## Work required
Check every line of the entries below for "tabularnewline", and copy the lines that have it.

BEGIN

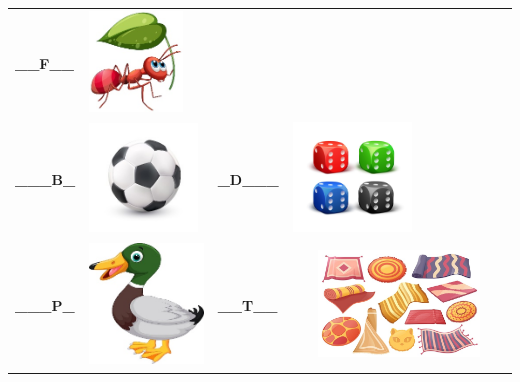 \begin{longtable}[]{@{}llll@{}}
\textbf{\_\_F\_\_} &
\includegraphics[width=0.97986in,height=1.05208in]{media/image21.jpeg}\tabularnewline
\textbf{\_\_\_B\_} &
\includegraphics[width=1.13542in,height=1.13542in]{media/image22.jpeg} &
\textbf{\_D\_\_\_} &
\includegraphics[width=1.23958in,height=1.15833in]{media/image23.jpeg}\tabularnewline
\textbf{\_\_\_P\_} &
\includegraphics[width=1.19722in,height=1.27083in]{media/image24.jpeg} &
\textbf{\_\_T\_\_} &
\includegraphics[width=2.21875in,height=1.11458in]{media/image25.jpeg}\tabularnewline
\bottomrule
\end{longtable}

END
BEGIN

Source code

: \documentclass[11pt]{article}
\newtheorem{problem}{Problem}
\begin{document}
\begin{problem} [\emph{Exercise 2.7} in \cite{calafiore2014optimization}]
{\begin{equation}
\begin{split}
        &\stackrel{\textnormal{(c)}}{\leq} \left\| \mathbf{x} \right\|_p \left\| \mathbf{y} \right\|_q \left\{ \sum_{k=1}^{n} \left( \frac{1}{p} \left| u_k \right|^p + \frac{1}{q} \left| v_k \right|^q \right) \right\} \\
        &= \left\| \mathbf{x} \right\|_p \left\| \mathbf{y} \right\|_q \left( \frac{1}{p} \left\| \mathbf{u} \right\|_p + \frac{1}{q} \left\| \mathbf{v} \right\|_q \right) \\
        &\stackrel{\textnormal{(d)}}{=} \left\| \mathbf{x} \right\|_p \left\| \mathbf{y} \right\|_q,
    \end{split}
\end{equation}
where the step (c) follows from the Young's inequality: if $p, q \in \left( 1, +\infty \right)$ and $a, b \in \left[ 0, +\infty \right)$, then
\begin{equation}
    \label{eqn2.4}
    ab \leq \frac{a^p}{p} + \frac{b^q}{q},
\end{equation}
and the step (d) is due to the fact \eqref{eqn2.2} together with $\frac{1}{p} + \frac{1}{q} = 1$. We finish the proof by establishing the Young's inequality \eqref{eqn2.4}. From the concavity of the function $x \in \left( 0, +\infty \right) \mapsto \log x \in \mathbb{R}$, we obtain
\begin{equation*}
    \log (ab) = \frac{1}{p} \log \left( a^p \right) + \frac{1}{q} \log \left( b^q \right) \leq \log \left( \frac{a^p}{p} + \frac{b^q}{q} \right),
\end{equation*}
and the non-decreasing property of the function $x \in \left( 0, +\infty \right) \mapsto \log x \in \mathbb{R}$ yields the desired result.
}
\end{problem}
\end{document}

END
BEGIN

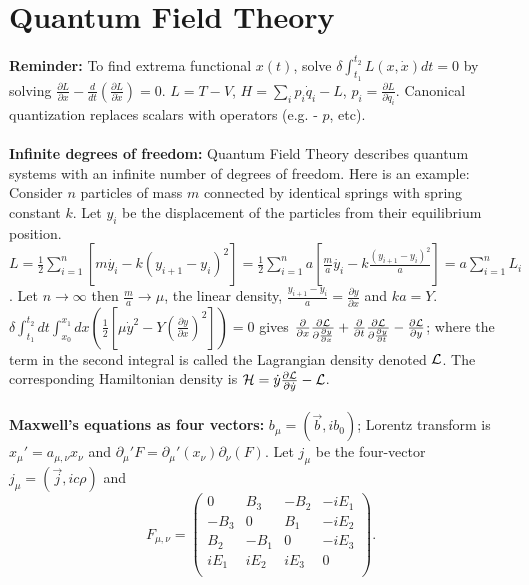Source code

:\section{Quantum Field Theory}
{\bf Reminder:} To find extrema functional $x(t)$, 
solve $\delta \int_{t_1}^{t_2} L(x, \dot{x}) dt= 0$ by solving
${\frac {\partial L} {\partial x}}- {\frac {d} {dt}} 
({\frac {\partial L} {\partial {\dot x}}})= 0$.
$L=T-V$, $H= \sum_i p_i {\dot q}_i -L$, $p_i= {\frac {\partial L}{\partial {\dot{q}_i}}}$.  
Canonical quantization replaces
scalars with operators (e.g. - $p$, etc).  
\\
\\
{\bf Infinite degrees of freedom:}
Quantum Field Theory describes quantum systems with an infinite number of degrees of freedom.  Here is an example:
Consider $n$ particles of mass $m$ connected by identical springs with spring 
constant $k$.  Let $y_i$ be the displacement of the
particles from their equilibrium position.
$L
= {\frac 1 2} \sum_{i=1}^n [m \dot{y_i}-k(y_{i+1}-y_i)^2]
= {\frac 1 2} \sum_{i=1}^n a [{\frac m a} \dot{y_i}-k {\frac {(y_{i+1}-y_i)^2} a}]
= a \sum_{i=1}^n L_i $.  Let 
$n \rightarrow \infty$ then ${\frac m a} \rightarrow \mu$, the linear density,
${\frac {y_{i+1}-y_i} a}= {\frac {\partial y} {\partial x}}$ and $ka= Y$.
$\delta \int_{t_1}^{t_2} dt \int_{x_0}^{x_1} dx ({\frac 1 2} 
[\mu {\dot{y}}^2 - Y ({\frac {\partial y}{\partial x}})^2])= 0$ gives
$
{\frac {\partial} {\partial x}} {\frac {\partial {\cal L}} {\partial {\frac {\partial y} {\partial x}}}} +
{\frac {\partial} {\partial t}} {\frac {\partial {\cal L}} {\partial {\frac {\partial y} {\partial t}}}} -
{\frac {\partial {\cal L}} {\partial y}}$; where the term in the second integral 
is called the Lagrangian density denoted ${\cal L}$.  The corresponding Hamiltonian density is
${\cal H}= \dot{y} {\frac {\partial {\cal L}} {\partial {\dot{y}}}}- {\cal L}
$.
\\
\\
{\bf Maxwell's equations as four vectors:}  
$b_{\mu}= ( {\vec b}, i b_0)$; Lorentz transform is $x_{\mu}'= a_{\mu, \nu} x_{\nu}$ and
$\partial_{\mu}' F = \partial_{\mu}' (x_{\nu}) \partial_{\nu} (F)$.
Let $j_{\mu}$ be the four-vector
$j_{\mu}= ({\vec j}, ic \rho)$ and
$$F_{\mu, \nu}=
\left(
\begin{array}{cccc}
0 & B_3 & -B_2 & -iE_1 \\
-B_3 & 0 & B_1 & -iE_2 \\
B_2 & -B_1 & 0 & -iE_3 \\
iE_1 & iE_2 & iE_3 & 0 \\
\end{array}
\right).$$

END

## Task solution
\includegraphics[width=0.97986in,height=1.05208in]{media/image21.jpeg}\tabularnewline
\includegraphics[width=1.23958in,height=1.15833in]{media/image23.jpeg}\tabularnewline
\includegraphics[width=2.21875in,height=1.11458in]{media/image25.jpeg}\tabularnewline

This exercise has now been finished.